An Acute Fixation Protocol for High-Energy Tibial Plateau Fractures Decreases Time to Fixation and Lowers Operative Costs Without Affecting Wound Complications and Reoperations
Copyright © 2023 Wolters Kluwer Health, Inc. All rights reserved..
OBJECTIVES: To investigate whether an acute fixation protocol for high-energy tibial plateau fractures increases the rate of wound complications.
DESIGN: Retrospective comparative study.
SETTING: Urban level 1 trauma center.
PATIENTS/PARTICIPANTS: One hundred thirty-four patients with high-energy tibial plateau fractures (OTA/AO 41B/C [Schatzker VI/V/VI]) treated with open reduction and internal fixation (ORIF).
INTERVENTION: Utilization of an acute ORIF (<48 hours) versus delayed ORIF protocol.
MAIN OUTCOME MEASURE: Primary outcomes: wound complications (wound dehiscence/necrosis, superficial/deep infections) and reoperations. Secondary outcomes: total operative costs and hospital length of stay.

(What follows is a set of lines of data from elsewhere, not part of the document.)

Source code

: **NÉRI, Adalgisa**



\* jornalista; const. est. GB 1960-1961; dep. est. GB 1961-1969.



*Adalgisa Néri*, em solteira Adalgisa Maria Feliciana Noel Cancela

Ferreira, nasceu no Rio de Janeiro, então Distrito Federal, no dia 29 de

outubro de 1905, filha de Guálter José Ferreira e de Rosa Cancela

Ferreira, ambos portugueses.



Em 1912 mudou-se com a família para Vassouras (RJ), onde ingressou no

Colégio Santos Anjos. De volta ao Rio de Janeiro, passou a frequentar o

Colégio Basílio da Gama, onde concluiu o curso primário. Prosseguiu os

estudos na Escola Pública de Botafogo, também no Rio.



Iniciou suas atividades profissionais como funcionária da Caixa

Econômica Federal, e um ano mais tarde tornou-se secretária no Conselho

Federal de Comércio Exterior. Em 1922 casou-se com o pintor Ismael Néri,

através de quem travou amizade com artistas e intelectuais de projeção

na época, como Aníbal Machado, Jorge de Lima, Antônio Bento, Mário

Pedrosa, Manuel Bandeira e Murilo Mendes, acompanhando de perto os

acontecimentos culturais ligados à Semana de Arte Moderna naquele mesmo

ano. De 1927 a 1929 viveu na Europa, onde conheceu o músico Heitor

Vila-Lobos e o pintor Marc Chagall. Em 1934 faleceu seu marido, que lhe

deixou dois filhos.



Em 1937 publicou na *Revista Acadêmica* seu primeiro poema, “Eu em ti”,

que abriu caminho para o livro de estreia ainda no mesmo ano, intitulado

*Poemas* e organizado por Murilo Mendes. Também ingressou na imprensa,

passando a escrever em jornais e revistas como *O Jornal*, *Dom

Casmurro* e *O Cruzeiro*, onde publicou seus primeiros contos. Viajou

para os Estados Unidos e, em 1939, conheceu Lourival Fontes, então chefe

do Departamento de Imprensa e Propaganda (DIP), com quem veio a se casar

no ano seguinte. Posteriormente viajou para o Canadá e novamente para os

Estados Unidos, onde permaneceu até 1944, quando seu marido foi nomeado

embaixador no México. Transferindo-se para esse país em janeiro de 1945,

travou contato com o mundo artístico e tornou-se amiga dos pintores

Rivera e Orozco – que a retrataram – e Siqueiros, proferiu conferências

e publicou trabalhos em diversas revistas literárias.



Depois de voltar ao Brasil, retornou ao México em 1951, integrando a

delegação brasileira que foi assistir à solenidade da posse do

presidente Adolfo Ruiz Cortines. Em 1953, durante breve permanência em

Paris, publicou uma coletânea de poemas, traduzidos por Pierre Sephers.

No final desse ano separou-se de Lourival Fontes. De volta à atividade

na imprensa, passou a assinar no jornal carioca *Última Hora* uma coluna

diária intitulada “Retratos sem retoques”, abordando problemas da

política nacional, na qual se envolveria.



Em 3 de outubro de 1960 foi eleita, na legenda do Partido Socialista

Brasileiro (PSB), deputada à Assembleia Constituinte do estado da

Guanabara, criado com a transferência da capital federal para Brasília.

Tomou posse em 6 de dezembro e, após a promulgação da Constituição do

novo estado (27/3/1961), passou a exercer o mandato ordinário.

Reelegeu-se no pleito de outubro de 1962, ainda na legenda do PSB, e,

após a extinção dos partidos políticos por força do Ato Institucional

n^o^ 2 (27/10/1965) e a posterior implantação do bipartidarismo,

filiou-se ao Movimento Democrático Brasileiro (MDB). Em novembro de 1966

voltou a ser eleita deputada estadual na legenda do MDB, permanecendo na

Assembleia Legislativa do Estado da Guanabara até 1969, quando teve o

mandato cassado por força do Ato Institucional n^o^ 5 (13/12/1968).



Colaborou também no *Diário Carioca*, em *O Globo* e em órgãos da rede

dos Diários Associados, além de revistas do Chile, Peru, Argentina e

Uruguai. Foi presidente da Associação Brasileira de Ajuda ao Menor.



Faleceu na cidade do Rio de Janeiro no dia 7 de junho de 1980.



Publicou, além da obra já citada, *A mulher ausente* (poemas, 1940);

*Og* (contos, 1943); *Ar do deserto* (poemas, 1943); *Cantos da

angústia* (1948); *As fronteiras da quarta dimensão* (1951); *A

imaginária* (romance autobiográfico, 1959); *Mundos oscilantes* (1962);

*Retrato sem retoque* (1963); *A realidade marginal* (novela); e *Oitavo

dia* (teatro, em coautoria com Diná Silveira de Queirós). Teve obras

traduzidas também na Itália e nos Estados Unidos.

RESULTS: Overall, 83.9% (26/31) of patients received definitive fixation within 48 hours under the acute ORIF protocol versus 18.4% (19/103) of patients treated under the standard delayed protocol with no observed differences in the rate of wound complications (proportional difference (PD) -4.6%, confidence interval (CI) -17.2% to 11.3%; P = 0.78) or reoperations (PD 2.0%, CI, 13.0% to 12.5%; P = 1.00). The acute ORIF protocol lowered operative costs (median difference (MD) $-2.563.00, CI, 3021.00 to -1661.00; P < 0.001) and hospital length of stay (MD 4.0 days, CI, 6.0-1.0; P = 0.001). On multivariate analysis, wound complications were associated with increasing age (odds ratio (OR) 1.05, CI, 1.01-1.10; P = 0.01) and tobacco use (OR 3.75, CI, 1.19-11.82; P = 0.02).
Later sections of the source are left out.